Required work
The answer should reproduce every entry exactly and contain no images.

━━ Raw data

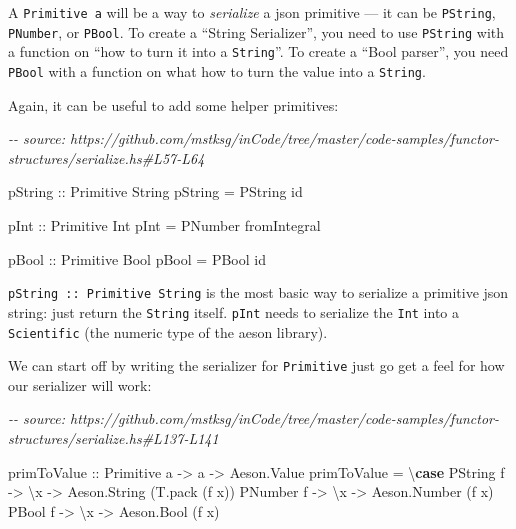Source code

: \documentclass[]{article}
\newenvironment{Shaded}{}{}
\newcommand{\CommentTok}[1]{\textcolor[rgb]{0.38,0.63,0.69}{\textit{#1}}}
\newcommand{\DataTypeTok}[1]{\textcolor[rgb]{0.56,0.13,0.00}{#1}}
\newcommand{\FunctionTok}[1]{\textcolor[rgb]{0.02,0.16,0.49}{#1}}
\newcommand{\KeywordTok}[1]{\textcolor[rgb]{0.00,0.44,0.13}{\textbf{#1}}}
\newcommand{\NormalTok}[1]{#1}
\newcommand{\OtherTok}[1]{\textcolor[rgb]{0.00,0.44,0.13}{#1}}
\begin{document}
A \texttt{Primitive\ a} will be a way to \emph{serialize} a json primitive ---
it can be \texttt{PString}, \texttt{PNumber}, or \texttt{PBool}. To create a
``String Serializer'', you need to use \texttt{PString} with a function on ``how
to turn it into a \texttt{String}''. To create a ``Bool parser'', you need
\texttt{PBool} with a function on what how to turn the value into a
\texttt{String}.

Again, it can be useful to add some helper primitives:

\begin{Shaded}
\begin{Highlighting}[]
\CommentTok{{-}{-} source: https://github.com/mstksg/inCode/tree/master/code{-}samples/functor{-}structures/serialize.hs\#L57{-}L64}

\OtherTok{pString ::} \DataTypeTok{Primitive} \DataTypeTok{String}
\NormalTok{pString }\OtherTok{=} \DataTypeTok{PString} \FunctionTok{id}

\OtherTok{pInt ::} \DataTypeTok{Primitive} \DataTypeTok{Int}
\NormalTok{pInt }\OtherTok{=} \DataTypeTok{PNumber} \FunctionTok{fromIntegral}

\OtherTok{pBool ::} \DataTypeTok{Primitive} \DataTypeTok{Bool}
\NormalTok{pBool }\OtherTok{=} \DataTypeTok{PBool} \FunctionTok{id}
\end{Highlighting}
\end{Shaded}

\texttt{pString\ ::\ Primitive\ String} is the most basic way to serialize a
primitive json string: just return the \texttt{String} itself. \texttt{pInt}
needs to serialize the \texttt{Int} into a \texttt{Scientific} (the numeric type
of the aeson library).

We can start off by writing the serializer for \texttt{Primitive} just go get a
feel for how our serializer will work:

\begin{Shaded}
\begin{Highlighting}[]
\CommentTok{{-}{-} source: https://github.com/mstksg/inCode/tree/master/code{-}samples/functor{-}structures/serialize.hs\#L137{-}L141}

\OtherTok{primToValue ::} \DataTypeTok{Primitive}\NormalTok{ a }\OtherTok{{-}>}\NormalTok{ a }\OtherTok{{-}>} \DataTypeTok{Aeson.Value}
\NormalTok{primToValue }\OtherTok{=}\NormalTok{ \textbackslash{}}\KeywordTok{case}
  \DataTypeTok{PString}\NormalTok{ f }\OtherTok{{-}>}\NormalTok{ \textbackslash{}x }\OtherTok{{-}>} \DataTypeTok{Aeson.String}\NormalTok{ (T.pack (f x))}
  \DataTypeTok{PNumber}\NormalTok{ f }\OtherTok{{-}>}\NormalTok{ \textbackslash{}x }\OtherTok{{-}>} \DataTypeTok{Aeson.Number}\NormalTok{ (f x)}
  \DataTypeTok{PBool}\NormalTok{   f }\OtherTok{{-}>}\NormalTok{ \textbackslash{}x }\OtherTok{{-}>} \DataTypeTok{Aeson.Bool}\NormalTok{   (f x)}
\end{Highlighting}
\end{Shaded}
\end{document}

━━━━

Exercise answer
Source code

: \documentclass[]{article}
\newenvironment{Shaded}{}{}
\newcommand{\CommentTok}[1]{\textcolor[rgb]{0.38,0.63,0.69}{\textit{#1}}}
\newcommand{\DataTypeTok}[1]{\textcolor[rgb]{0.56,0.13,0.00}{#1}}
\newcommand{\FunctionTok}[1]{\textcolor[rgb]{0.02,0.16,0.49}{#1}}
\newcommand{\KeywordTok}[1]{\textcolor[rgb]{0.00,0.44,0.13}{\textbf{#1}}}
\newcommand{\NormalTok}[1]{#1}
\newcommand{\OtherTok}[1]{\textcolor[rgb]{0.00,0.44,0.13}{#1}}
\begin{document}
A \texttt{Primitive\ a} will be a way to \emph{serialize} a json primitive ---
it can be \texttt{PString}, \texttt{PNumber}, or \texttt{PBool}. To create a
``String Serializer'', you need to use \texttt{PString} with a function on ``how
to turn it into a \texttt{String}''. To create a ``Bool parser'', you need
\texttt{PBool} with a function on what how to turn the value into a
\texttt{String}.

Again, it can be useful to add some helper primitives:

\begin{Shaded}
\begin{Highlighting}[]
\CommentTok{{-}{-} source: https://github.com/mstksg/inCode/tree/master/code{-}samples/functor{-}structures/serialize.hs\#L57{-}L64}

\OtherTok{pString ::} \DataTypeTok{Primitive} \DataTypeTok{String}
\NormalTok{pString }\OtherTok{=} \DataTypeTok{PString} \FunctionTok{id}

\OtherTok{pInt ::} \DataTypeTok{Primitive} \DataTypeTok{Int}
\NormalTok{pInt }\OtherTok{=} \DataTypeTok{PNumber} \FunctionTok{fromIntegral}

\OtherTok{pBool ::} \DataTypeTok{Primitive} \DataTypeTok{Bool}
\NormalTok{pBool }\OtherTok{=} \DataTypeTok{PBool} \FunctionTok{id}
\end{Highlighting}
\end{Shaded}

\texttt{pString\ ::\ Primitive\ String} is the most basic way to serialize a
primitive json string: just return the \texttt{String} itself. \texttt{pInt}
needs to serialize the \texttt{Int} into a \texttt{Scientific} (the numeric type
of the aeson library).

We can start off by writing the serializer for \texttt{Primitive} just go get a
feel for how our serializer will work:

\begin{Shaded}
\begin{Highlighting}[]
\CommentTok{{-}{-} source: https://github.com/mstksg/inCode/tree/master/code{-}samples/functor{-}structures/serialize.hs\#L137{-}L141}

\OtherTok{primToValue ::} \DataTypeTok{Primitive}\NormalTok{ a }\OtherTok{{-}>}\NormalTok{ a }\OtherTok{{-}>} \DataTypeTok{Aeson.Value}
\NormalTok{primToValue }\OtherTok{=}\NormalTok{ \textbackslash{}}\KeywordTok{case}
  \DataTypeTok{PString}\NormalTok{ f }\OtherTok{{-}>}\NormalTok{ \textbackslash{}x }\OtherTok{{-}>} \DataTypeTok{Aeson.String}\NormalTok{ (T.pack (f x))}
  \DataTypeTok{PNumber}\NormalTok{ f }\OtherTok{{-}>}\NormalTok{ \textbackslash{}x }\OtherTok{{-}>} \DataTypeTok{Aeson.Number}\NormalTok{ (f x)}
  \DataTypeTok{PBool}\NormalTok{   f }\OtherTok{{-}>}\NormalTok{ \textbackslash{}x }\OtherTok{{-}>} \DataTypeTok{Aeson.Bool}\NormalTok{   (f x)}
\end{Highlighting}
\end{Shaded}
\end{document}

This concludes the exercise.